**PROBLEM REQUIREMENTS**
Go through the material line by line. Say how many lines contain the word "packaging", and give nothing more.

BEGIN

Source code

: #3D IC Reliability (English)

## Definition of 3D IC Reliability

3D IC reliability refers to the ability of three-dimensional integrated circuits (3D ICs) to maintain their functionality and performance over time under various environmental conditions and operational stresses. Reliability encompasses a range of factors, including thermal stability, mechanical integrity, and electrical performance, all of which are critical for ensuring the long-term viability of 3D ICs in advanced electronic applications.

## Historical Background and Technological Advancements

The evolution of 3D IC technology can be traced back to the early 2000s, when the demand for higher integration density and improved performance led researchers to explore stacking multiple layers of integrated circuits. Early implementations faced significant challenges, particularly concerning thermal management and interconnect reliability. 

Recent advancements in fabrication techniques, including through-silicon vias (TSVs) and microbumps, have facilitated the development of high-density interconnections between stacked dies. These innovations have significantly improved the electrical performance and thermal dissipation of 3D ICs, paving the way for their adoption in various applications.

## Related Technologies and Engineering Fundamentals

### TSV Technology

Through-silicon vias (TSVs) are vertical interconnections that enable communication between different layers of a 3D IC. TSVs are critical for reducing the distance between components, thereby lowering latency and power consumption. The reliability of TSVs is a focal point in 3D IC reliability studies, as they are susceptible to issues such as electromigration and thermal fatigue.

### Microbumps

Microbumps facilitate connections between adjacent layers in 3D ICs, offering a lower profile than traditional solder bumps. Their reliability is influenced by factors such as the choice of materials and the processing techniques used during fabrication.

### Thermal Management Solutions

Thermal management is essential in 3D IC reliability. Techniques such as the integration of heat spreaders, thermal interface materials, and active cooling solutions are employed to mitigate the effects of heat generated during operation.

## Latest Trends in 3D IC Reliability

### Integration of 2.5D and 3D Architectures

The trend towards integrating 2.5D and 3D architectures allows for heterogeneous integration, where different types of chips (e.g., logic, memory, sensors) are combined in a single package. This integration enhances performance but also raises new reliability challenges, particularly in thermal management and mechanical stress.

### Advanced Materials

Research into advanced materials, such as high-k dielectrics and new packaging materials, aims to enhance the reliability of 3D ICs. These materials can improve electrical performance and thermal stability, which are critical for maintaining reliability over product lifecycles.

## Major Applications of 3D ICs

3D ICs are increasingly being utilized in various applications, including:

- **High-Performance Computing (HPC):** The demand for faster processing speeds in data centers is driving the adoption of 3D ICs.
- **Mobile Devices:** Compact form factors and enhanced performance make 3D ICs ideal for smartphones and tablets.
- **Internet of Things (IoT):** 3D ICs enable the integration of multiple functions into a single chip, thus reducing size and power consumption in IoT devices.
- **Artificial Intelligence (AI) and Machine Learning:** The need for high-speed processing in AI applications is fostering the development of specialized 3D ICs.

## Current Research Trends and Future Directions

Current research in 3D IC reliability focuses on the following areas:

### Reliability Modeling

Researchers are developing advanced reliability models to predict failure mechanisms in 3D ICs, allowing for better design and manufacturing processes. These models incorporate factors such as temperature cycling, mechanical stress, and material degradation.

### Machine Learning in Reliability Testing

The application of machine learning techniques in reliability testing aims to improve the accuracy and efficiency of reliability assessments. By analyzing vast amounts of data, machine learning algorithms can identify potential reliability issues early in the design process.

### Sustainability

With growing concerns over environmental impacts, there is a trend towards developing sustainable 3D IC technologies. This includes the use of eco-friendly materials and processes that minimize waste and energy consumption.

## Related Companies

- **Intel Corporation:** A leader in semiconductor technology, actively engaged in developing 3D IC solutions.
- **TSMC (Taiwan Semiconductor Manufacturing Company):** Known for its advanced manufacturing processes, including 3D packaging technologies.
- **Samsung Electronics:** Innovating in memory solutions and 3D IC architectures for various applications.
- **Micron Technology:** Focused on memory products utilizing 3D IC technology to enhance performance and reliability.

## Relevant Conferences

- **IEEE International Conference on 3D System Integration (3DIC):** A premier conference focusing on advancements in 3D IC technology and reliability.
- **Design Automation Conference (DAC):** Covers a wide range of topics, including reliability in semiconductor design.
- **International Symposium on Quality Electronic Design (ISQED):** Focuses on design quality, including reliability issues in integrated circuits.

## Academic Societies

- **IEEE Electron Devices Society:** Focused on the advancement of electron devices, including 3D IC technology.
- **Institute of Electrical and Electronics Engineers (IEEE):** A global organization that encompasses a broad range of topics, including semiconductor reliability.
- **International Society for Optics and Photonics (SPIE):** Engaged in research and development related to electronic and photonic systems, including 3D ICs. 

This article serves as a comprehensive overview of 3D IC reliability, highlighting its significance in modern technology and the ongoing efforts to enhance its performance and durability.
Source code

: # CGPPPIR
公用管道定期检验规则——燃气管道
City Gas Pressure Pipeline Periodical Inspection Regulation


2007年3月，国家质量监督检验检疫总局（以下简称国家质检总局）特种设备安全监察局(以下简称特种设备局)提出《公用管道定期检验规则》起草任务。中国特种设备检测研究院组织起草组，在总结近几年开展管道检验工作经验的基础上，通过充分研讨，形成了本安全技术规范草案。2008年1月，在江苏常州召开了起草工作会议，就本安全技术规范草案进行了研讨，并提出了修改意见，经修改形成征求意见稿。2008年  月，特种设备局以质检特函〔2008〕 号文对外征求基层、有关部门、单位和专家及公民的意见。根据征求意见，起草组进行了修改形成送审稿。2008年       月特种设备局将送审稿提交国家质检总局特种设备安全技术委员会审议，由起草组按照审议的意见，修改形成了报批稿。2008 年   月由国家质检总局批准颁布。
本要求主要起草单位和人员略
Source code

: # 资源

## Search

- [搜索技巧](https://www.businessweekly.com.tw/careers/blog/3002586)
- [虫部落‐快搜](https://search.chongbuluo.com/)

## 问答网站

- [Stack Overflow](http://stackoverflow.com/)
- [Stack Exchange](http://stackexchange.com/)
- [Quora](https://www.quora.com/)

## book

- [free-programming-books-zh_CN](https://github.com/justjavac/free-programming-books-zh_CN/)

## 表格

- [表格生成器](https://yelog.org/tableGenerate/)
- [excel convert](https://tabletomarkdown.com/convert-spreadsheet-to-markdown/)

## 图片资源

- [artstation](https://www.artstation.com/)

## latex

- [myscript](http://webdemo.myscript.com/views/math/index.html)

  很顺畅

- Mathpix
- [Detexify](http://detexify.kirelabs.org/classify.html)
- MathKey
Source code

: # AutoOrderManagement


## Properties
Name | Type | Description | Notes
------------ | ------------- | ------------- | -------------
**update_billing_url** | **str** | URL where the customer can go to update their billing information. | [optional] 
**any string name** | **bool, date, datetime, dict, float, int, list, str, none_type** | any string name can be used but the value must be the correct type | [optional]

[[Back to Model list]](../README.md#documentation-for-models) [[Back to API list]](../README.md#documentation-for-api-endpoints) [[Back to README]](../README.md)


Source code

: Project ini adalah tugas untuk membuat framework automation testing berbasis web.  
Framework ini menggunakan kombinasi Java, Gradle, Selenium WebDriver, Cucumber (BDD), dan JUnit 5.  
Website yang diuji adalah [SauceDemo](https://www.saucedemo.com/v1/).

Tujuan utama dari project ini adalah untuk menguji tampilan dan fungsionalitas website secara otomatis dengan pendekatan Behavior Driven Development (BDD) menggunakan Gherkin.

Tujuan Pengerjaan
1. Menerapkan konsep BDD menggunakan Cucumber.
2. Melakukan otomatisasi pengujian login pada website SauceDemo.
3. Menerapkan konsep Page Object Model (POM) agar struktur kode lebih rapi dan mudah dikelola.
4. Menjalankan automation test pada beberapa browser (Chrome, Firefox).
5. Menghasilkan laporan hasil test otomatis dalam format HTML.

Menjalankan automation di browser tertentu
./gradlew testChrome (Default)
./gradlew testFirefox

END

**TASK SOLUTION**
2